Due anni fa moriva Leah-Beth Richards. Dopo anni di calvario per una cura chemioterapica che il suo corpo non tollerava, Leah-Beth aveva chiesto ai medici che le cure fossero interrotte, ben consapevole di quello cui sarebbe andata incontro. L’ospedale, non volendo sospendere i trattamenti, aveva minacciato azioni legali. Ma alla fine aveva ceduto, rispettando la volontà di Leah-Beth di vivere dignitosamente il tempo che le restava, senza cure. Cinque anni intensi, vissuti giorno dopo giorno con la consapevolezza che ogni momento trascorso poteva essere l’ultimo, e nonostante questo con una forza immensa e una gioia di vivere fuori dal comune. Leah-Beth si è spenta nel suo letto in una domenica di dicembre del 2011, con i genitori al suo fianco. Aveva 13 anni.
Questa storia viene da un paesino del Galles, di nome Pontypridd, vicino a Cardiff.
Chiedersi cosa sarebbe accaduto in Italia non è un mero esercizio retorico: è di fatto un obbligo morale. Soprattutto perché troppe, nel nostro paese, sono da sempre le pressioni che ci impediscono di imboccare con decisione la via della laicità su questioni di importanza primaria che riguardano la dignità, la salute, l’autodeterminazione di un individuo.
L’articolo 32 della Costituzione italiana recita: “Nessuno può essere obbligato a un determinato trattamento sanitario se non per disposizione di legge. La legge non può in nessun caso violare i limiti imposti dal rispetto della persona umana.”
E tuttavia, ad oggi, le carenze legislative su temi quali l’eutanasia o il testamento biologico, in un paese dalla storia millenaria come l’Italia — la culla del Diritto — sono a dir poco imbarazzanti. La politica è spesso timida, quando non reticente. Colpevolmente reticente. L’etica religiosa lotta per sostituirsi all’etica laica. I casi nazionali di Franco Lucentini, Lucio Magri, Mario Monicelli e quello recente di Carlo Lizzani riaccendono le nostre coscienze per qualche giorno al massimo, giusto il tempo di vita medio di una notizia che fa scalpore, e poi tutto precipita nuovamente nell’oblio, fino al prossimo caso illustre, mentre le vicende simili dei soliti ignoti non ricevono spazi, ma solo assordanti silenzi.
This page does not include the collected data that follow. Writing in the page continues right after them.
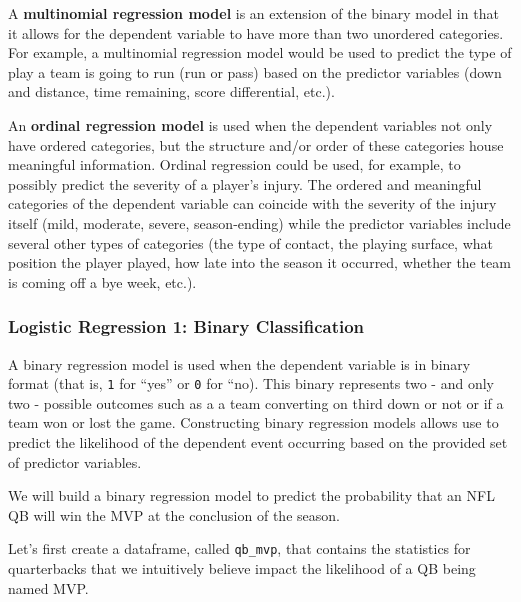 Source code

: \documentclass[
  letterpaper,
]{krantz}
\begin{document}
A \textbf{multinomial regression model} is an extension of the binary
model in that it allows for the dependent variable to have more than two
unordered categories. For example, a multinomial regression model would
be used to predict the type of play a team is going to run (run or pass)
based on the predictor variables (down and distance, time remaining,
score differential, etc.).

An \textbf{ordinal regression model} is used when the dependent
variables not only have ordered categories, but the structure and/or
order of these categories house meaningful information. Ordinal
regression could be used, for example, to possibly predict the severity
of a player's injury. The ordered and meaningful categories of the
dependent variable can coincide with the severity of the injury itself
(mild, moderate, severe, season-ending) while the predictor variables
include several other types of categories (the type of contact, the
playing surface, what position the player played, how late into the
season it occurred, whether the team is coming off a bye week, etc.).

\hypertarget{logistic-regression-1-binary-classification}{%
\subsubsection{Logistic Regression 1: Binary
Classification}\label{logistic-regression-1-binary-classification}}

A binary regression model is used when the dependent variable is in
binary format (that is, \texttt{1} for ``yes'' or \texttt{0} for ``no).
This binary represents two - and only two - possible outcomes such as a
a team converting on third down or not or if a team won or lost the
game. Constructing binary regression models allows use to predict the
likelihood of the dependent event occurring based on the provided set of
predictor variables.

We will build a binary regression model to predict the probability that
an NFL QB will win the MVP at the conclusion of the season.

Let's first create a dataframe, called \texttt{qb\_mvp}, that contains
the statistics for quarterbacks that we intuitively believe impact the
likelihood of a QB being named MVP.
\end{document}
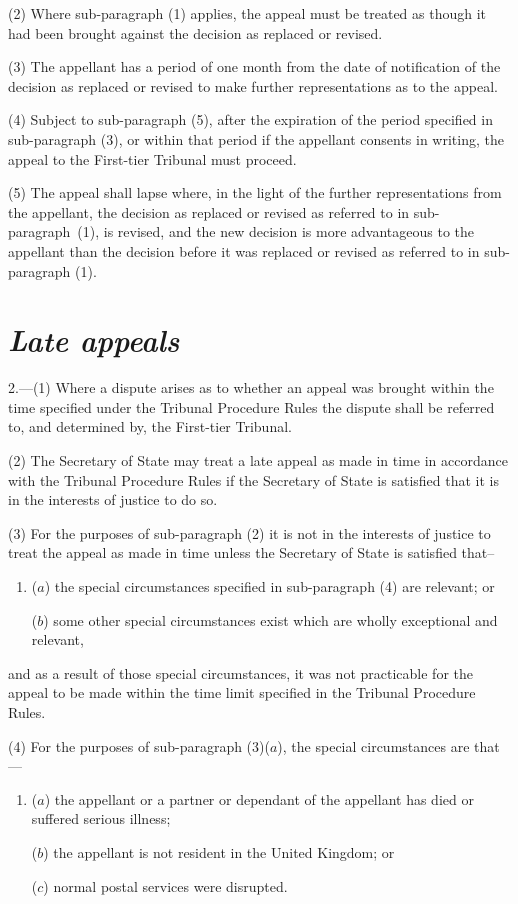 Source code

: \documentclass[12pt,a4paper]{article}
\begin{document}
(2) Where sub-paragraph (1) applies, the appeal must be treated as though it had been brought against the decision as replaced or revised.

(3) The appellant has a period of one month from the date of notification of the decision as replaced or revised to make further representations as to the appeal.

(4) Subject to sub-paragraph (5), after the expiration of the period specified in sub-paragraph (3), or within that period if the appellant consents in writing, the appeal to the First-tier Tribunal must proceed.

(5) The appeal shall lapse where, in the light of the further representations from the appellant, the decision as replaced or revised as referred to in sub-paragraph~(1), is revised, and the new decision is more advantageous to the appellant than the decision before it was replaced or revised as referred to in sub-paragraph (1).

\section*{\itshape Late appeals}

2.---(1)  Where a dispute arises as to whether an appeal was brought within the time specified under the Tribunal Procedure Rules the dispute shall be referred to, and determined by, the First-tier Tribunal.

(2) The Secretary of State may treat a late appeal as made in time in accordance with the Tribunal Procedure Rules if the Secretary of State is satisfied that it is in the interests of justice to do so.

(3) For the purposes of sub-paragraph (2) it is not in the interests of justice to treat the appeal as made in time unless the Secretary of State is satisfied that–
\begin{enumerate}\item[]
($a$) the special circumstances specified in sub-paragraph (4) are relevant; or

($b$) some other special circumstances exist which are wholly exceptional and relevant,
\end{enumerate}
and as a result of those special circumstances, it was not practicable for the appeal to be made within the time limit specified in the Tribunal Procedure Rules.

(4) For the purposes of sub-paragraph (3)($a$), the special circumstances are that—
\begin{enumerate}\item[]
($a$) the appellant or a partner or dependant of the appellant has died or suffered serious illness;

($b$) the appellant is not resident in the United Kingdom; or

($c$) normal postal services were disrupted.
\end{enumerate}
\end{document}
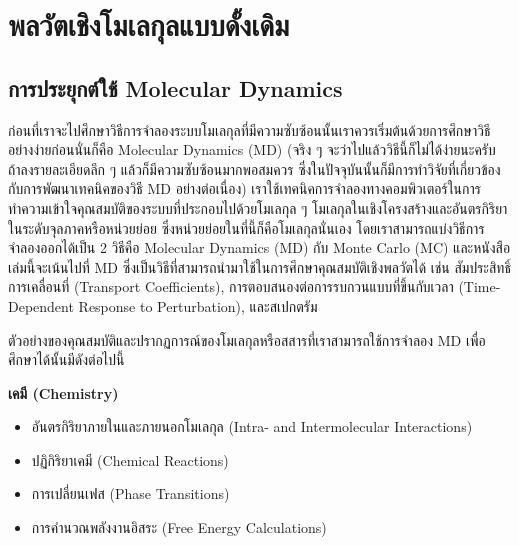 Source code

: 

\chapter{พลวัตเชิงโมเลกุลแบบดั้งเดิม}
\label{ch:md}

\section{การประยุกต์ใช้ Molecular Dynamics}

ก่อนที่เราจะไปศึกษาวิธีการจำลองระบบโมเลกุลที่มีความซับซ้อนนั้นเราควรเริ่มต้นด้วยการศึกษาวิธีอย่างง่ายก่อนนั่นก็คือ Molecular Dynamics (MD) (จริง ๆ จะว่าไปแล้ววิธีนี้ก็ไม่ได้ง่ายนะครับ ถ้าลงรายละเอียดลึก ๆ แล้วก็มีความซับซ้อนมากพอสมควร ซึ่งในปัจจุบันนั้นก็มีการทำวิจัยที่เกี่ยวข้องกับการพัฒนาเทคนิคของวิธี MD อย่างต่อเนื่อง) เราใช้เทคนิคการจำลองทางคอมพิวเตอร์ในการทำความเข้าใจคุณสมบัติของระบบที่ประกอบไปด้วยโมเลกุล ๆ โมเลกุลในเชิงโครงสร้างและอันตรกิริยาในระดับจุลภาคหรือหน่วยย่อย ซึ่งหน่วยย่อยในที่นี้ก็คือโมเลกุลนั่นเอง โดยเราสามารถแบ่งวิธีการจำลองออกได้เป็น 2 วิธีคือ Molecular Dynamics (MD) กับ Monte Carlo (MC) และหนังสือเล่มนี้จะเน้นไปที่ MD ซึ่งเป็นวิธีที่สามารถนำมาใช้ในการศึกษาคุณสมบัติเชิงพลวัตได้ เช่น สัมประสิทธิ์การเคลื่อนที่ (Transport Coefficients), การตอบสนองต่อการรบกวนแบบที่ขึ้นกับเวลา (Time-Dependent Response to Perturbation), และสเปกตรัม

ตัวอย่างของคุณสมบัติและปรากฏการณ์ของโมเลกุลหรือสสารที่เราสามารถใช้การจำลอง MD เพื่อศึกษาได้นั้นมีดังต่อไปนี้

\noindent \textbf{เคมี (Chemistry)}
%
\begin{itemize}[topsep=0pt,noitemsep]
  \setlength\itemsep{0.5em}
  \item อันตรกิริยาภายในและภายนอกโมเลกุล (Intra- and Intermolecular Interactions)

  \item ปฏิกิริยาเคมี (Chemical Reactions)

  \item การเปลี่ยนเฟส (Phase Transitions)

  \item การคำนวณพลังงานอิสระ (Free Energy Calculations)
\end{itemize}

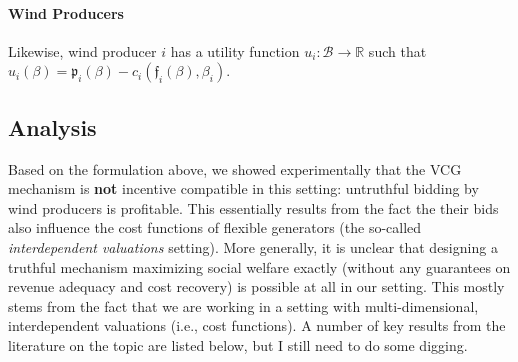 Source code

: \documentclass{article}
\begin{document}
\paragraph{Wind Producers} Likewise, wind producer $i$ has a utility function $u_i: \mathcal{B} \rightarrow \mathbb{R}$ such that $u_i(\beta) = \mathfrak{p}_i(\beta) - c_i(\mathfrak{f}_i(\beta), \beta_i)$.


\subsection{Analysis}

Based on the formulation above, we showed experimentally that the VCG mechanism is \textbf{not} incentive compatible in this setting: untruthful bidding by wind producers is profitable. This essentially results from the fact the their bids also influence the cost functions of flexible generators (the so-called \textit{interdependent valuations} setting). More generally, it is unclear that designing a truthful mechanism maximizing social welfare exactly (without any guarantees on revenue adequacy and cost recovery) is possible at all in our setting. This mostly stems from the fact that we are working in a setting with multi-dimensional, interdependent valuations (i.e., cost functions). A number of key results from the literature on the topic are listed below, but I still need to do some digging.
\end{document}
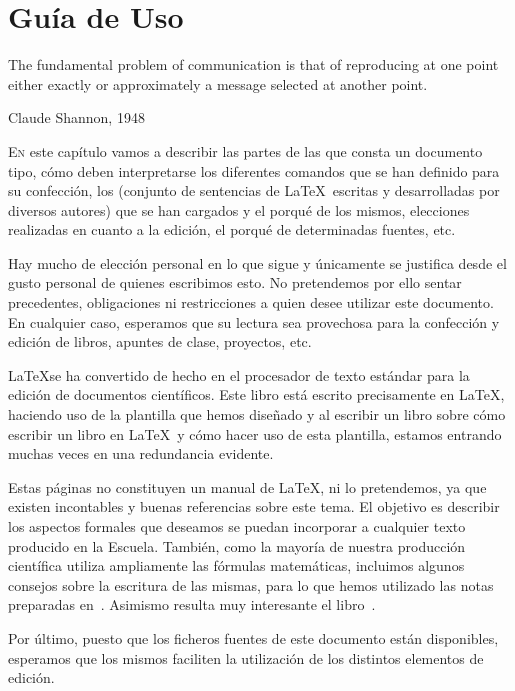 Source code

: \chapter{Guía de Uso}\label{chp-01}
\epigraph{The fundamental problem of communication is that of reproducing at one point either exactly or approximately a message selected at another point.}{Claude Shannon, 1948}

\lettrine[lraise=-0.1, lines=2, loversize=0.2]{E}{n} este capítulo vamos a describir las partes de las que consta un documento tipo, cómo deben interpretarse los diferentes comandos que se han definido para su confección, los  (conjunto de sentencias de \LaTeX\ escritas y desarrolladas por diversos autores) que se han cargados y el porqué de los mismos, elecciones realizadas en cuanto a la edición, el porqué de determinadas fuentes, etc. 

Hay mucho de elección personal en lo que sigue y únicamente se justifica desde el gusto personal de quienes escribimos esto. No pretendemos por ello sentar precedentes, obligaciones ni restricciones a quien desee utilizar este documento. En cualquier caso, esperamos que su lectura sea provechosa para la confección y edición de libros, apuntes de clase, proyectos, etc.

\LaTeX se ha convertido de hecho en el procesador de texto estándar para la edición de documentos científicos. Este libro está escrito precisamente en \LaTeX, haciendo uso de la plantilla que hemos diseñado y al escribir un libro sobre cómo escribir un libro en \LaTeX\  y cómo hacer uso de esta plantilla, estamos entrando muchas veces en una redundancia evidente.

Estas páginas no constituyen un manual de \LaTeX,  ni lo pretendemos, ya que existen incontables y buenas referencias sobre este tema. El objetivo es describir los aspectos formales que deseamos se puedan incorporar a cualquier texto producido en la Escuela.  También, como la mayoría de nuestra producción científica utiliza ampliamente las fórmulas matemáticas, incluimos algunos consejos sobre la escritura de las mismas, para lo que hemos utilizado las notas preparadas en~\cite{moser}. Asimismo resulta muy interesante el libro~\cite{gratzer}.

Por último, puesto que los ficheros fuentes de este documento están disponibles, esperamos que los mismos faciliten la utilización de los distintos elementos de edición.

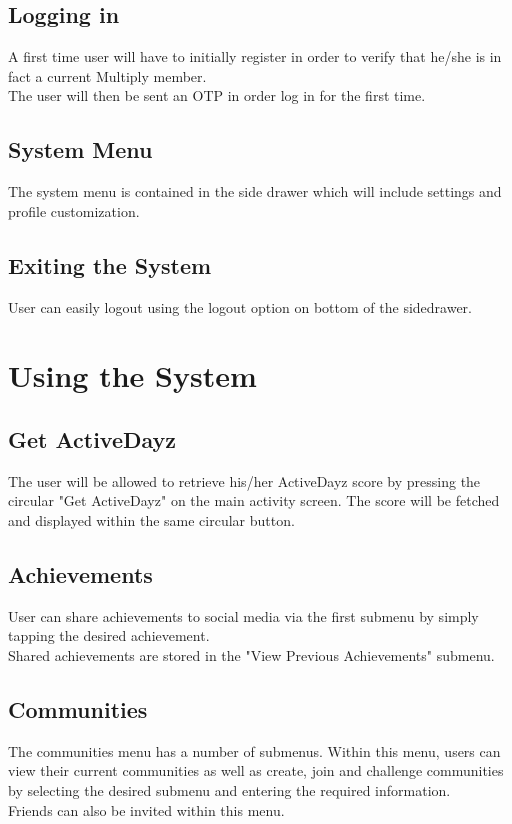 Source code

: \documentclass[11pt]{article}
\begin{document}
\subsection{Logging in}
A first time user will have to initially register in
order to verify that he/she is in fact a current Multiply member.\\
The user will then be sent an OTP in order log in for the first time.\\

\subsection{System Menu}
The system menu is contained in the side drawer which will include settings and profile customization.\\

\subsection{Exiting the System}
User can easily logout using the logout option on bottom of the sidedrawer.\\

\newpage
\section{Using the System}
\subsection{Get ActiveDayz}
The user will be allowed to retrieve his/her ActiveDayz score by pressing the circular "Get ActiveDayz" on the
main activity screen. The score will be fetched and displayed within the same circular button.\\
\subsection{Achievements}
User can share achievements to social media via the first submenu by simply tapping the desired achievement.\\
Shared achievements are stored in the "View Previous Achievements" submenu.\\
\subsection{Communities}
The communities menu has a number of submenus. Within this menu, users can view their current communities as well
as create, join and challenge communities by selecting the desired submenu and entering the required information.\\
Friends can also be invited within this menu.\\
\end{document}
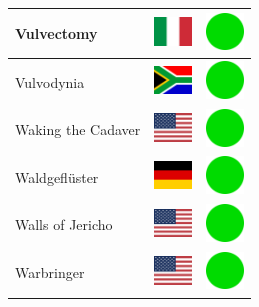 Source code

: \documentclass[12pt, a4paper, twoside]{report}
\begin{document}
\begin{center}
\begin{longtable}{|p{5cm}|p{2cm}|p{2cm}|}
 Vulvectomy                                                 & \includegraphics[width=1cm]{../img/flags/it} &   \includegraphics[width=1cm]{../likes/y} \\ \hline
 Vulvodynia                                                 & \includegraphics[width=1cm]{../img/flags/za} &   \includegraphics[width=1cm]{../likes/y} \\ \hline
 Waking the Cadaver                                         & \includegraphics[width=1cm]{../img/flags/us} &   \includegraphics[width=1cm]{../likes/y} \\ \hline
 Waldgeflüster                                              & \includegraphics[width=1cm]{../img/flags/de} &   \includegraphics[width=1cm]{../likes/y} \\ \hline
 Walls of Jericho                                           & \includegraphics[width=1cm]{../img/flags/us} &   \includegraphics[width=1cm]{../likes/y} \\ \hline
 Warbringer                                                 & \includegraphics[width=1cm]{../img/flags/us} &   \includegraphics[width=1cm]{../likes/y} \\ \hline

\end{longtable}
\end{center}
\end{document}

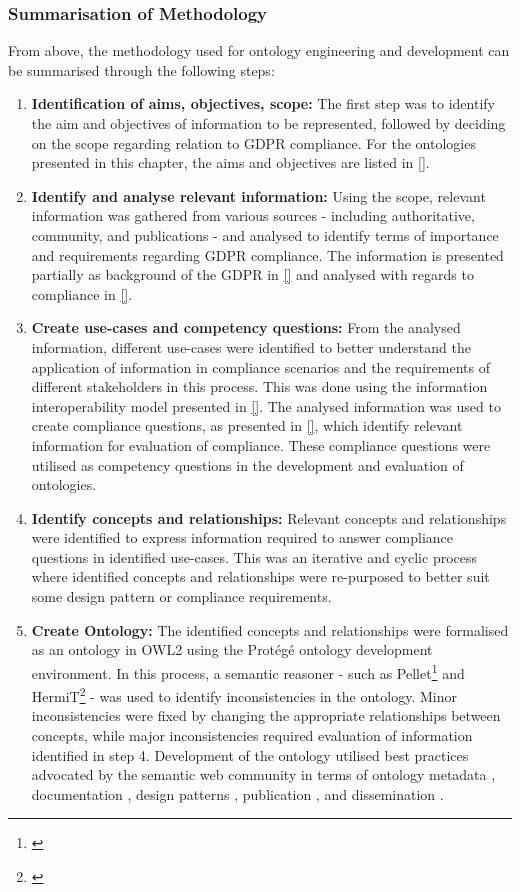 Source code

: \subsubsection*{Summarisation of Methodology}
From above, the methodology used for ontology engineering and development can be summarised through the following steps:
\begin{enumerate}
    \item \textbf{Identification of aims, objectives, scope:} The first step was to identify the aim and objectives of information to be represented, followed by deciding on the scope regarding relation to GDPR compliance. For the ontologies presented in this chapter, the aims and objectives are listed in \autoref{}. %
    \item \textbf{Identify and analyse relevant information:} Using the scope, relevant information was gathered from various sources - including authoritative, community, and publications - and analysed to identify terms of importance and requirements regarding GDPR compliance. The information is presented partially as background of the GDPR in \autoref{} and analysed with regards to compliance in \autoref{}.
    \item \textbf{Create use-cases and competency questions:} From the analysed information, different use-cases were identified to better understand the application of information in compliance scenarios and the requirements of different stakeholders in this process. This was done using the information interoperability model presented in \autoref{}. The analysed information was used to create compliance questions, as presented in \autoref{}, which identify relevant information for evaluation of compliance. These compliance questions were utilised as competency questions in the development and evaluation of ontologies.
    \item \textbf{Identify concepts and relationships:} Relevant concepts and relationships were identified to express information required to answer compliance questions in identified use-cases. This was an iterative and cyclic process where identified concepts and relationships were re-purposed to better suit some design pattern or compliance requirements.
    \item \textbf{Create Ontology:} The identified concepts and relationships were formalised as an ontology in OWL2 using the Protégé ontology development environment. In this process, a semantic reasoner - such as Pellet\footnote{\url{}} and HermiT\footnote{\url{}} - was used to identify inconsistencies in the ontology. Minor inconsistencies were fixed by changing the appropriate relationships between concepts, while major inconsistencies required evaluation of information identified in step 4. Development of the ontology utilised best practices advocated by the semantic web community in terms of ontology metadata \cite{}, documentation \cite{}, design patterns \cite{}, publication \cite{}, and dissemination \cite{}.

\end{enumerate}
Ed è proprio il silenzio, in fondo, ad essere l’emblema di un dialogo mai nato, in questa Italia che troppo spesso, ultimamente, sembra aver abdicato ai temi dei diritti. Perfino a sinistra, che pure è il luogo politico dei più deboli per antonomasia, di coloro che devono lottare per veder rispettati i più elementari diritti. Il diritto di vivere con dignità, ad esempio. Ma anche, con la stessa dignità, il diritto di morire.
C’è bisogno di una sinistra che torni ad occupare questi spazi lasciati per troppo tempo vuoti, che torni a ridare voce a questi bisogni, che si impegni a lottare, giorno dopo giorno, per la salvaguardia di questi diritti. Quando questo accadrà, vorrà dire che il vento sarà cambiato davvero.
Vorrà dire che le storie come quella di Leah-Beth, che al suo funerale volle persone vestite non di nero ma con abiti dai colori vivaci, ci avranno davvero insegnato qualcosa.